In this article the definition of sunlit aurora will be the same as the one by Hunten (Hunten, 2003). In this summary he specifies that sunlit aurora occurs when ${{\mathrm{N}}_{\mathrm{2}}}^{+}$ fluoresces in the blue and violet as a result of being excited from the ground state by higher-energy sunlight.

Figure 2 The MSP data from 06:00 to 09:00 UTC. This shows the three recorded wavelengths over the north to south scan along the magnetic meridian. The vertical dark blue stripes are from when the slit covering the MSP was cleaned of snow. L and KHO mark the launch and passing east of KHO.

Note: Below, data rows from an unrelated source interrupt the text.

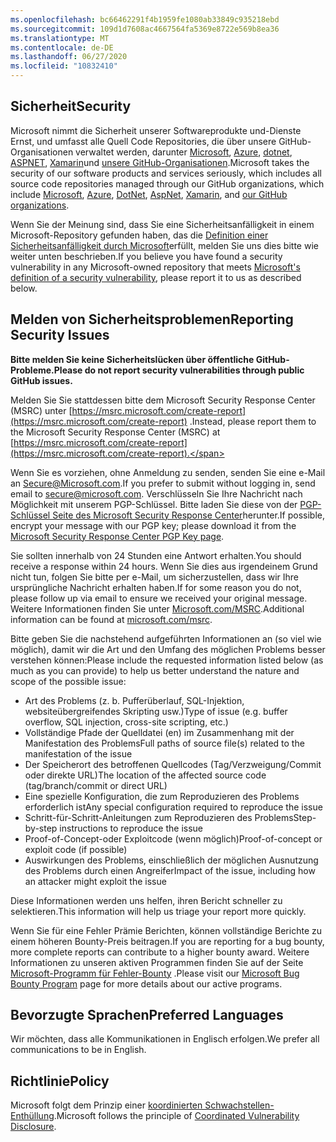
 ```yaml
---
ms.openlocfilehash: bc66462291f4b1959fe1080ab33849c935218ebd
ms.sourcegitcommit: 109d1d7608ac4667564fa5369e8722e569b8ea36
ms.translationtype: MT
ms.contentlocale: de-DE
ms.lasthandoff: 06/27/2020
ms.locfileid: "10832410"
---
```

<!-- BEGIN MICROSOFT SECURITY.MD V0.0.5 BLOCK -->

## <span data-ttu-id="61d03-101">Sicherheit</span><span class="sxs-lookup"><span data-stu-id="61d03-101">Security</span></span>

<span data-ttu-id="61d03-102">Microsoft nimmt die Sicherheit unserer Softwareprodukte und-Dienste Ernst, und umfasst alle Quell Code Repositories, die über unsere GitHub-Organisationen verwaltet werden, darunter [Microsoft](https://github.com/Microsoft), [Azure](https://github.com/Azure), [dotnet](https://github.com/dotnet), [ASPNET](https://github.com/aspnet), [Xamarin](https://github.com/xamarin)und [unsere GitHub-Organisationen](https://opensource.microsoft.com/).</span><span class="sxs-lookup"><span data-stu-id="61d03-102">Microsoft takes the security of our software products and services seriously, which includes all source code repositories managed through our GitHub organizations, which include [Microsoft](https://github.com/Microsoft), [Azure](https://github.com/Azure), [DotNet](https://github.com/dotnet), [AspNet](https://github.com/aspnet), [Xamarin](https://github.com/xamarin), and [our GitHub organizations](https://opensource.microsoft.com/).</span></span>

<span data-ttu-id="61d03-103">Wenn Sie der Meinung sind, dass Sie eine Sicherheitsanfälligkeit in einem Microsoft-Repository gefunden haben, das die [Definition einer Sicherheitsanfälligkeit durch Microsoft](https://docs.microsoft.com/en-us/previous-versions/tn-archive/cc751383(v=technet.10))erfüllt, melden Sie uns dies bitte wie weiter unten beschrieben.</span><span class="sxs-lookup"><span data-stu-id="61d03-103">If you believe you have found a security vulnerability in any Microsoft-owned repository that meets [Microsoft's definition of a security vulnerability](https://docs.microsoft.com/en-us/previous-versions/tn-archive/cc751383(v=technet.10)), please report it to us as described below.</span></span>

## <span data-ttu-id="61d03-104">Melden von Sicherheitsproblemen</span><span class="sxs-lookup"><span data-stu-id="61d03-104">Reporting Security Issues</span></span>

**<span data-ttu-id="61d03-105">Bitte melden Sie keine Sicherheitslücken über öffentliche GitHub-Probleme.</span><span class="sxs-lookup"><span data-stu-id="61d03-105">Please do not report security vulnerabilities through public GitHub issues.</span></span>**

<span data-ttu-id="61d03-106">Melden Sie Sie stattdessen bitte dem Microsoft Security Response Center (MSRC) unter [https://msrc.microsoft.com/create-report](https://msrc.microsoft.com/create-report) .</span><span class="sxs-lookup"><span data-stu-id="61d03-106">Instead, please report them to the Microsoft Security Response Center (MSRC) at [https://msrc.microsoft.com/create-report](https://msrc.microsoft.com/create-report).</span></span>

<span data-ttu-id="61d03-107">Wenn Sie es vorziehen, ohne Anmeldung zu senden, senden Sie eine e-Mail an [Secure@Microsoft.com](mailto:secure@microsoft.com).</span><span class="sxs-lookup"><span data-stu-id="61d03-107">If you prefer to submit without logging in, send email to [secure@microsoft.com](mailto:secure@microsoft.com).</span></span>  <span data-ttu-id="61d03-108">Verschlüsseln Sie Ihre Nachricht nach Möglichkeit mit unserem PGP-Schlüssel. Bitte laden Sie diese von der [PGP-Schlüssel Seite des Microsoft Security Response Center](https://www.microsoft.com/en-us/msrc/pgp-key-msrc)herunter.</span><span class="sxs-lookup"><span data-stu-id="61d03-108">If possible, encrypt your message with our PGP key; please download it from the [Microsoft Security Response Center PGP Key page](https://www.microsoft.com/en-us/msrc/pgp-key-msrc).</span></span>

<span data-ttu-id="61d03-109">Sie sollten innerhalb von 24 Stunden eine Antwort erhalten.</span><span class="sxs-lookup"><span data-stu-id="61d03-109">You should receive a response within 24 hours.</span></span> <span data-ttu-id="61d03-110">Wenn Sie dies aus irgendeinem Grund nicht tun, folgen Sie bitte per e-Mail, um sicherzustellen, dass wir Ihre ursprüngliche Nachricht erhalten haben.</span><span class="sxs-lookup"><span data-stu-id="61d03-110">If for some reason you do not, please follow up via email to ensure we received your original message.</span></span> <span data-ttu-id="61d03-111">Weitere Informationen finden Sie unter [Microsoft.com/MSRC](https://www.microsoft.com/msrc).</span><span class="sxs-lookup"><span data-stu-id="61d03-111">Additional information can be found at [microsoft.com/msrc](https://www.microsoft.com/msrc).</span></span> 

<span data-ttu-id="61d03-112">Bitte geben Sie die nachstehend aufgeführten Informationen an (so viel wie möglich), damit wir die Art und den Umfang des möglichen Problems besser verstehen können:</span><span class="sxs-lookup"><span data-stu-id="61d03-112">Please include the requested information listed below (as much as you can provide) to help us better understand the nature and scope of the possible issue:</span></span>

  * <span data-ttu-id="61d03-113">Art des Problems (z. b. Pufferüberlauf, SQL-Injektion, websiteübergreifendes Skripting usw.)</span><span class="sxs-lookup"><span data-stu-id="61d03-113">Type of issue (e.g. buffer overflow, SQL injection, cross-site scripting, etc.)</span></span>
  * <span data-ttu-id="61d03-114">Vollständige Pfade der Quelldatei (en) im Zusammenhang mit der Manifestation des Problems</span><span class="sxs-lookup"><span data-stu-id="61d03-114">Full paths of source file(s) related to the manifestation of the issue</span></span>
  * <span data-ttu-id="61d03-115">Der Speicherort des betroffenen Quellcodes (Tag/Verzweigung/Commit oder direkte URL)</span><span class="sxs-lookup"><span data-stu-id="61d03-115">The location of the affected source code (tag/branch/commit or direct URL)</span></span>
  * <span data-ttu-id="61d03-116">Eine spezielle Konfiguration, die zum Reproduzieren des Problems erforderlich ist</span><span class="sxs-lookup"><span data-stu-id="61d03-116">Any special configuration required to reproduce the issue</span></span>
  * <span data-ttu-id="61d03-117">Schritt-für-Schritt-Anleitungen zum Reproduzieren des Problems</span><span class="sxs-lookup"><span data-stu-id="61d03-117">Step-by-step instructions to reproduce the issue</span></span>
  * <span data-ttu-id="61d03-118">Proof-of-Concept-oder Exploitcode (wenn möglich)</span><span class="sxs-lookup"><span data-stu-id="61d03-118">Proof-of-concept or exploit code (if possible)</span></span>
  * <span data-ttu-id="61d03-119">Auswirkungen des Problems, einschließlich der möglichen Ausnutzung des Problems durch einen Angreifer</span><span class="sxs-lookup"><span data-stu-id="61d03-119">Impact of the issue, including how an attacker might exploit the issue</span></span>

<span data-ttu-id="61d03-120">Diese Informationen werden uns helfen, ihren Bericht schneller zu selektieren.</span><span class="sxs-lookup"><span data-stu-id="61d03-120">This information will help us triage your report more quickly.</span></span>

<span data-ttu-id="61d03-121">Wenn Sie für eine Fehler Prämie Berichten, können vollständige Berichte zu einem höheren Bounty-Preis beitragen.</span><span class="sxs-lookup"><span data-stu-id="61d03-121">If you are reporting for a bug bounty, more complete reports can contribute to a higher bounty award.</span></span> <span data-ttu-id="61d03-122">Weitere Informationen zu unseren aktiven Programmen finden Sie auf der Seite [Microsoft-Programm für Fehler-Bounty](https://microsoft.com/msrc/bounty) .</span><span class="sxs-lookup"><span data-stu-id="61d03-122">Please visit our [Microsoft Bug Bounty Program](https://microsoft.com/msrc/bounty) page for more details about our active programs.</span></span>

## <span data-ttu-id="61d03-123">Bevorzugte Sprachen</span><span class="sxs-lookup"><span data-stu-id="61d03-123">Preferred Languages</span></span>

<span data-ttu-id="61d03-124">Wir möchten, dass alle Kommunikationen in Englisch erfolgen.</span><span class="sxs-lookup"><span data-stu-id="61d03-124">We prefer all communications to be in English.</span></span>

## <span data-ttu-id="61d03-125">Richtlinie</span><span class="sxs-lookup"><span data-stu-id="61d03-125">Policy</span></span>

<span data-ttu-id="61d03-126">Microsoft folgt dem Prinzip einer [koordinierten Schwachstellen-Enthüllung](https://www.microsoft.com/en-us/msrc/cvd).</span><span class="sxs-lookup"><span data-stu-id="61d03-126">Microsoft follows the principle of [Coordinated Vulnerability Disclosure](https://www.microsoft.com/en-us/msrc/cvd).</span></span>

<!-- END MICROSOFT SECURITY.MD BLOCK -->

2.3 Poleward-moving auroral forms and cusp processes

It is known from literature that poleward-moving auroral forms (PMAFs) are associated with cusp aurora processes such as neutral and ion upflows (Moen et al., 2004), polar cap patches (Lorentzen et al., 2010) and flow channels (Sandholt and Farrugia, 2007; Herlingshaw et al., 2019). PMAFs are ionospheric signatures of pulsed magnetopause reconnection (Fasel, 1995; Sandholt and Farrugia, 2007). The upflows present under PMAFs can allow for the generation of sunlit aurora due to the increased availability of nitrogen at higher altitudes. If the ionosphere is illuminated by solar EUV (Sect. 2.1), nitrogen can be ionised, making it available for resonant scattering of sunlight. This gives rise to one of the more commonly studied sunlit aurora bands, the first negative band of ${{\mathrm{N}}_{\mathrm{2}}}^{+}$, and then especially its emission at 427.8 nm (Chakrabarti, 1998; Hunten, 2003).

3 Observations

The ground-based optical observations were done under partly overcast conditions, with some light snow in the air. These observations were done with several types of optical instruments, but in this work we will concentrate on the meridian-scanning photometer (MSP) and a 180^∘ fisheye all-sky camera. From the RENU2 payload, measurements from the electron plasma sensor (EPLAS) and the three photometers will be utilised. Measurements of incident EUV were acquired from the Extreme Ultraviolet Variability Experiment (EVE) on the Solar Dynamics Observatory satellite. Using the OMNI solar wind data service, it was seen that the interplanetary magnetic field component, B_z, turned southward at about 06:00 UTC and stayed negative until about 13:00 UTC, with a weakly negative value of −1.5 nT throughout the time period.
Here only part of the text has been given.